Tee mit bunten Kügelchen, die beim Draufbeißen zerplatzen und deren Geschmack sich dann mit dem Tee vermischt, das ganze in einem Plastikbecher mit Strohhalm serviert. Das ist Bubble Tea. Oder vielmehr: Das war Bubble Tea. Seit 2013 gibt es ihn nur noch selten zu kaufen. Und das, obwohl das Produkt 2012 eine wahren Hype erlebte.

Von Taiwan bis Wien

Eigentlich kommt Bubble Tea aus Taiwan. Dort trinkt man ihn schon seit Mitte der 1980er Jahre. In den 1990ern wurde er dann zum Lifestylegetränk in Asien und Kalifornien, bald darauf im Rest der USA. Ende der Nullerjahre eroberte Bubble Tea den Markt in Deutschland und Österreich. An beinahe jeder Straßenecke poppten plötzlich kleine Stores auf, die das Getränk in den grellsten Farben und ungewöhnlichsten Geschmacksrichtungen anboten. Scharen von Teenagern bevölkerten diese Läden, die Suche nach den schrägsten Kombinationen aus Tee und Bubbels wurde zum Programm so mancher Freistunde.

Redaktionstipps

Schlechte Presse

Schließlich gab es das Getränk auch bei McDonald’s zu kaufen. Und dann, dann verschwand es einfach wieder vom Markt.
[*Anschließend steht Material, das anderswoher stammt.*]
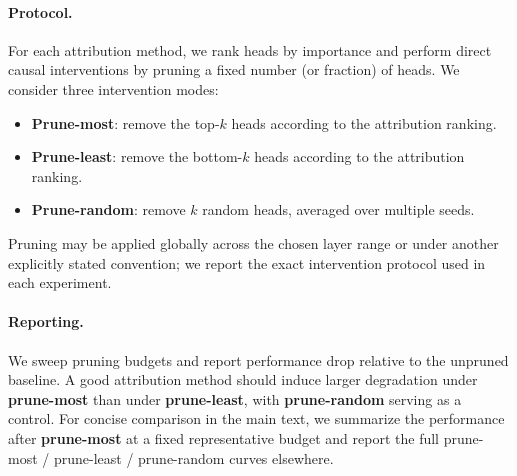 \paragraph{Protocol.}
For each attribution method, we rank heads by importance and perform direct causal interventions by pruning a fixed number (or fraction) of heads. We consider three intervention modes:
\begin{itemize}
    \item \textbf{Prune-most}: remove the top-$k$ heads according to the attribution ranking.
    \item \textbf{Prune-least}: remove the bottom-$k$ heads according to the attribution ranking.
    \item \textbf{Prune-random}: remove $k$ random heads, averaged over multiple seeds.
\end{itemize}
Pruning may be applied globally across the chosen layer range or under another explicitly stated convention; we report the exact intervention protocol used in each experiment.

\paragraph{Reporting.}
We sweep pruning budgets and report performance drop relative to the unpruned baseline. A good attribution method should induce larger degradation under \textbf{prune-most} than under \textbf{prune-least}, with \textbf{prune-random} serving as a control. For concise comparison in the main text, we summarize the performance after \textbf{prune-most} at a fixed representative budget and report the full prune-most / prune-least / prune-random curves elsewhere.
Allerdings nicht so still und leise, wie es gekommen war: Laut einer Studie aus Deutschland sollen in Bubble Tea gesundheitsgefährdende, krebserregende Chemikalien gefunden worden sein. Spätere Untersuchungen konnten das zwar nicht bestätigen, doch der Ruf des Getränks war – auch durch das breite Medienecho auf die Studie – ruiniert. Die Absatzuzahlen sanken und die Franchise-Läden mussten nach und nach schließen, litten sie doch auch unter der enoremn Konkurrenz von McDonald’s.

Was bleibt

Übrig geblieben sind fünf Jahre nach dem Hype einige wenige leere Geschäftslokale, über denen noch in knalligen Farben „Bubble Tea“ zu lesen ist. Die an den Strohhalmen nagenden Teenager davor sind verschwunden.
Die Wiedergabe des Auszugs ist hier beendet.